### What to produce
Reprint all records below exactly. No images.

### Plain-text document sources
>>

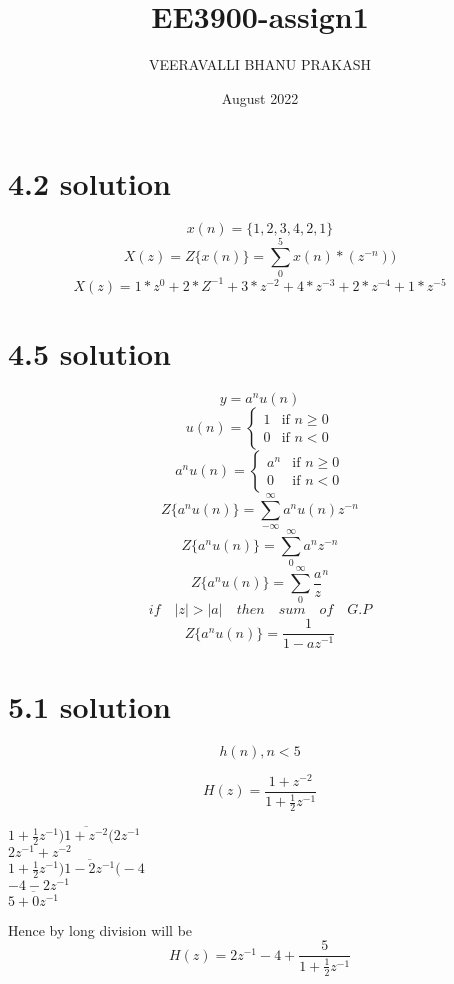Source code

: \documentclass{article}
\title{EE3900-assign1}
\author{VEERAVALLI BHANU PRAKASH}
\date{August 2022}
\begin{document}
\maketitle

\section{4.2 solution}
$$x(n)={\{1, 2, 3, 4, 2, 1\}}$$
$$X(z)=Z\{x(n)\}=\sum_{0}^{5}x(n)*(z^{-n}))$$
$$X(z)=1*z^{0}+2*Z^{-1}+3*z^{-2}+4*z^{-3}+2*z^{-4}+1*z^{-5}$$
\section{4.5 solution}
$$y=a^nu(n)$$
$$u(n)=
\left\{
	\begin{array}{ll}
		1 & \mbox{if } n \geq 0 \\
		0 & \mbox{if } n < 0
	\end{array}
\right.$$
$$a^nu(n)=
\left\{
	\begin{array}{ll}
		a^n & \mbox{if } n \geq 0 \\
		0 & \mbox{if } n < 0
	\end{array}
\right.$$
$$Z{\{a^nu(n)\}}=\sum_{-\infty}^{\infty}a^nu(n)z^{-n}$$
$$Z{\{a^nu(n)\}}=\sum_{0}^{\infty}a^nz^{-n}$$
$$Z{\{a^nu(n)\}}=\sum_{0}^{\infty}{\frac{a}{z}}^n$$
$$ if \quad|z|>|a|\quad then \quad sum \quad of \quad G.P$$
$$Z{\{a^nu(n)\}}=\frac{1}{1-{az^{-1}}}$$
\section{5.1 solution }
\begin{equation}
    h(n) , n<5
\end{equation}

\begin{equation}
    H(z) = \frac{1 + z^{-2}}{1 + \frac{1}{2}z^{-1}}
\end{equation}
\begin{center}
    $1 + \frac{1}{2}z^{-1}\overline{)1 + z^{-2}(} 2z^{-1}$\\
    ${2z^{-1} + z^{-2}}$\\
    $1 + \frac{1}{2}z^{-1}\overline{)1-2z^{-1}(} -4$\\
    $-4 - 2z^{-1}$\\
    $\overline{5 + 0z^{-1}}$
\end{center}
Hence by long division will be 
\begin{equation}
    H(z) = 2z^{-1} -4 + \frac{5}{1 + \frac{1}{2}z^{-1}}
\end{equation}
\end{document}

<<

### Task response
Source code

: \documentclass{article}
\title{EE3900-assign1}
\author{VEERAVALLI BHANU PRAKASH}
\date{August 2022}
\begin{document}
\maketitle

\section{4.2 solution}
$$x(n)={\{1, 2, 3, 4, 2, 1\}}$$
$$X(z)=Z\{x(n)\}=\sum_{0}^{5}x(n)*(z^{-n}))$$
$$X(z)=1*z^{0}+2*Z^{-1}+3*z^{-2}+4*z^{-3}+2*z^{-4}+1*z^{-5}$$
\section{4.5 solution}
$$y=a^nu(n)$$
$$u(n)=
\left\{
	\begin{array}{ll}
		1 & \mbox{if } n \geq 0 \\
		0 & \mbox{if } n < 0
	\end{array}
\right.$$
$$a^nu(n)=
\left\{
	\begin{array}{ll}
		a^n & \mbox{if } n \geq 0 \\
		0 & \mbox{if } n < 0
	\end{array}
\right.$$
$$Z{\{a^nu(n)\}}=\sum_{-\infty}^{\infty}a^nu(n)z^{-n}$$
$$Z{\{a^nu(n)\}}=\sum_{0}^{\infty}a^nz^{-n}$$
$$Z{\{a^nu(n)\}}=\sum_{0}^{\infty}{\frac{a}{z}}^n$$
$$ if \quad|z|>|a|\quad then \quad sum \quad of \quad G.P$$
$$Z{\{a^nu(n)\}}=\frac{1}{1-{az^{-1}}}$$
\section{5.1 solution }
\begin{equation}
    h(n) , n<5
\end{equation}

\begin{equation}
    H(z) = \frac{1 + z^{-2}}{1 + \frac{1}{2}z^{-1}}
\end{equation}
\begin{center}
    $1 + \frac{1}{2}z^{-1}\overline{)1 + z^{-2}(} 2z^{-1}$\\
    ${2z^{-1} + z^{-2}}$\\
    $1 + \frac{1}{2}z^{-1}\overline{)1-2z^{-1}(} -4$\\
    $-4 - 2z^{-1}$\\
    $\overline{5 + 0z^{-1}}$
\end{center}
Hence by long division will be 
\begin{equation}
    H(z) = 2z^{-1} -4 + \frac{5}{1 + \frac{1}{2}z^{-1}}
\end{equation}
\end{document}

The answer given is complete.